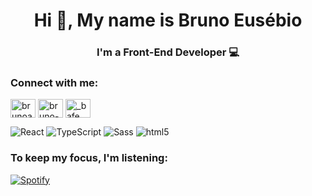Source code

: <h1 align="center">Hi 👋, My name is Bruno Eusébio</h1>
<h3 align="center">I'm a Front-End Developer 💻</h3>

<h3 align="left">Connect with me:</h3>
<p align="left">
<a href="https://twitter.com/brunoafe96" target="blank"><img align="center" src="https://cdn.jsdelivr.net/npm/simple-icons@3.0.1/icons/twitter.svg" alt="brunoafe96" height="30" width="40" /></a>
<a href="https://linkedin.com/in/bruno-ferreira-eusebio" target="blank"><img align="center" src="https://cdn.jsdelivr.net/npm/simple-icons@3.0.1/icons/linkedin.svg" alt="bruno-ferreira-eusebio" height="30" width="40" /></a>
<a href="https://instagram.com/_bafe" target="blank"><img align="center" src="https://cdn.jsdelivr.net/npm/simple-icons@3.0.1/icons/instagram.svg" alt="_bafe" height="30" width="40" /></a>
</p>

<p>
  <img alt="React" src="https://img.shields.io/badge/-React-45b8d8?style=flat-square&logo=react&logoColor=white" />
  <img alt="TypeScript" src="https://img.shields.io/badge/-TypeScript-007ACC?style=flat-square&logo=typescript&logoColor=white" />
  <img alt="Sass" src="https://img.shields.io/badge/-Sass-CC6699?style=flat-square&logo=sass&logoColor=white" />
  <img alt="html5" src="https://img.shields.io/badge/-HTML5-E34F26?style=flat-square&logo=html5&logoColor=white" />
</p>

<h3 align="left">To keep my focus, I'm listening:</h3>

[![Spotify](https://novatoremprofile.vercel.app/api/spotify)](https://open.spotify.com/user/11139642116)

<!--
**Degortunger/Degortunger** is a ✨ _special_ ✨ repository because its `README.md` (this file) appears on your GitHub profile.
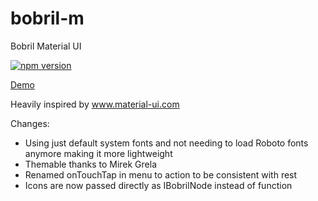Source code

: # bobril-m

Bobril Material UI

[![npm version](https://badge.fury.io/js/bobril-m.svg)](https://badge.fury.io/js/bobril-m)

[Demo](http://bobril.com/bobril-m/)

Heavily inspired by www.material-ui.com

Changes:

-   Using just default system fonts and not needing to load Roboto fonts anymore making it more lightweight
-   Themable thanks to Mirek Grela
-   Renamed onTouchTap in menu to action to be consistent with rest
-   Icons are now passed directly as IBobrilNode instead of function
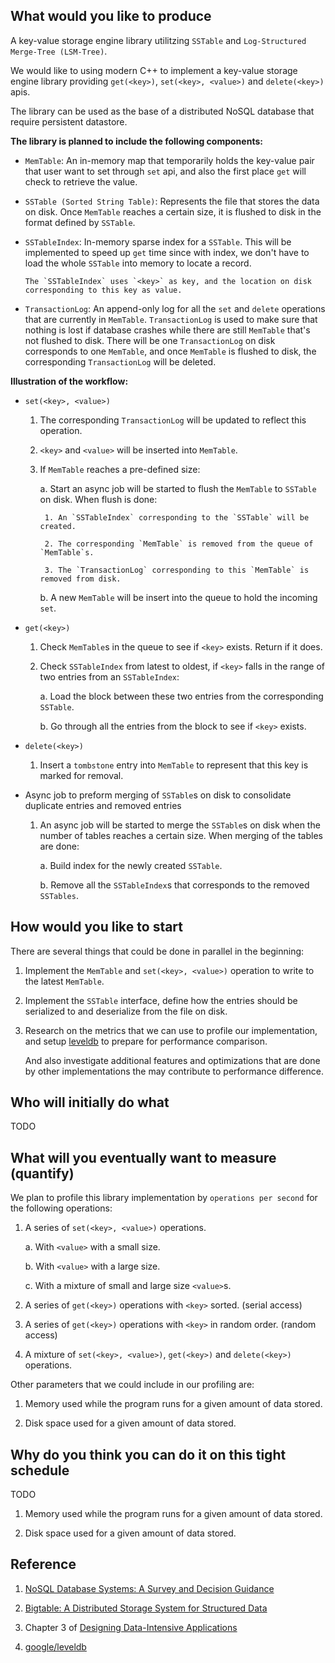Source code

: ## What would you like to produce

A key-value storage engine library utilitzing `SSTable` and `Log-Structured Merge-Tree (LSM-Tree)`.

We would like to using modern C++ to implement a key-value storage engine library providing `get(<key>)`, `set(<key>, <value>)` and `delete(<key>)` apis. 

The library can be used as the base of a distributed NoSQL database that require persistent datastore. 

__The library is planned to include the following components:__

- `MemTable`: An in-memory map that temporarily holds the key-value pair that user want to set through `set` api, and also the first place `get` will check to retrieve the value.

- `SSTable (Sorted String Table)`: Represents the file that stores the data on disk. Once `MemTable` reaches a certain size, it is flushed to disk in the format defined by `SSTable`.

- `SSTableIndex`: In-memory sparse index for a `SSTable`. This will be implemented to speed up `get` time since with index, we don't have to load the whole `SSTable` into memory to locate a record.
    
      The `SSTableIndex` uses `<key>` as key, and the location on disk corresponding to this key as value.

- `TransactionLog`: An append-only log for all the `set` and `delete` operations that are currently in `MemTable`. `TransactionLog` is used to make sure that nothing is lost if database crashes while there are still `MemTable` that's not flushed to disk. There will be one `TransactionLog` on disk corresponds to one `MemTable`, and once `MemTable` is flushed to disk, the corresponding `TransactionLog` will be deleted.

__Illustration of the workflow:__

- `set(<key>, <value>)`
    
    1. The corresponding `TransactionLog` will be updated to reflect this operation.
    
    2. `<key>` and `<value>` will be inserted into `MemTable`.
    
    3. If `MemTable` reaches a pre-defined size:
        
        a. Start an async job will be started to flush the `MemTable` to `SSTable` on disk. When flush is done:
            
            1. An `SSTableIndex` corresponding to the `SSTable` will be created.
            
            2. The corresponding `MemTable` is removed from the queue of `MemTable`s.
            
            3. The `TransactionLog` corresponding to this `MemTable` is removed from disk.
       
        b. A new `MemTable` will be insert into the queue to hold the incoming `set`.

- `get(<key>)`
    
    1. Check `MemTable`s in the queue to see if `<key>` exists. Return if it does.
    
    2. Check `SSTableIndex` from latest to oldest, if `<key>` falls in the range of two entries from an `SSTableIndex`:
        
        a. Load the block between these two entries from the corresponding `SSTable`.
       
        b. Go through all the entries from the block to see if `<key>` exists.

- `delete(<key>)`
    
    1. Insert a `tombstone` entry into `MemTable` to represent that this key is marked for removal.

- Async job to preform merging of `SSTable`s on disk to consolidate duplicate entries and removed entries
    
    1. An async job will be started to merge the `SSTable`s on disk when the number of tables reaches a certain size. When merging of the tables are done:
        
        a. Build index for the newly created `SSTable`.
       
        b. Remove all the `SSTableIndex`s that corresponds to the removed `SSTables`. 

## How would you like to start
There are several things that could be done in parallel in the beginning:

1. Implement the `MemTable` and `set(<key>, <value>)` operation to write to the latest `MemTable`.

2. Implement the `SSTable` interface, define how the entries should be serialized to and deserialize from the file on disk.

3. Research on the metrics that we can use to profile our implementation, and setup [leveldb](https://github.com/google/leveldb) to prepare for performance comparison. 
   
      And also investigate additional features and optimizations that are done by other implementations the may contribute to performance difference.

## Who will initially do what

TODO

## What will you eventually want to measure (quantify)
We plan to profile this library implementation by `operations per second` for the following operations:

1. A series of `set(<key>, <value>)` operations.
    
    a. With `<value>` with a small size.
   
    b. With `<value>` with a large size.
   
    c. With a mixture of small and large size `<value>`s.
   
2. A series of `get(<key>)` operations with `<key>` sorted. (serial access)
   
3. A series of `get(<key>)` operations with `<key>` in random order. (random access)

4. A mixture of `set(<key>, <value>)`, `get(<key>)` and `delete(<key>)` operations.

Other parameters that we could include in our profiling are:

1. Memory used while the program runs for a given amount of data stored.

2. Disk space used for a given amount of data stored.

## Why do you think you can do it on this tight schedule

TODO
1. Memory used while the program runs for a given amount of data stored.

2. Disk space used for a given amount of data stored.

## Reference

1. [NoSQL Database Systems: A Survey and Decision Guidance](https://www.cs.utexas.edu/~rossbach/cs378h/papers/nosql-survey.pdf)

2. [Bigtable: A Distributed Storage System for Structured Data](http://static.googleusercontent.com/media/research.google.com/en//archive/bigtable-osdi06.pdf)

3. Chapter 3 of [Designing Data-Intensive Applications](https://www.oreilly.com/library/view/designing-data-intensive-applications/9781491903063/)

4. [google/leveldb](https://github.com/google/leveldb)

What you have to do:
Search the data for the word "removed" and copy each line where it appears.

Response below:
            2. The corresponding `MemTable` is removed from the queue of `MemTable`s.
            3. The `TransactionLog` corresponding to this `MemTable` is removed from disk.
- Async job to preform merging of `SSTable`s on disk to consolidate duplicate entries and removed entries
        b. Remove all the `SSTableIndex`s that corresponds to the removed `SSTables`. 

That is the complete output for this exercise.